WHAT YOU HAVE TO DO: Copy, from the entries below, each line where the word "libs" can be found.

[Extracted records]

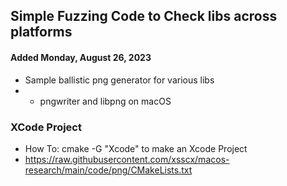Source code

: ## Simple Fuzzing Code to Check libs across platforms

#### Added Monday, August 26, 2023

- Sample ballistic png generator for various libs
- - pngwriter and libpng on macOS

### XCode Project 
- How To: cmake -G "Xcode" to make an Xcode Project
- https://raw.githubusercontent.com/xsscx/macos-research/main/code/png/CMakeLists.txt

WRITTEN ANSWER:
: ## Simple Fuzzing Code to Check libs across platforms
- Sample ballistic png generator for various libs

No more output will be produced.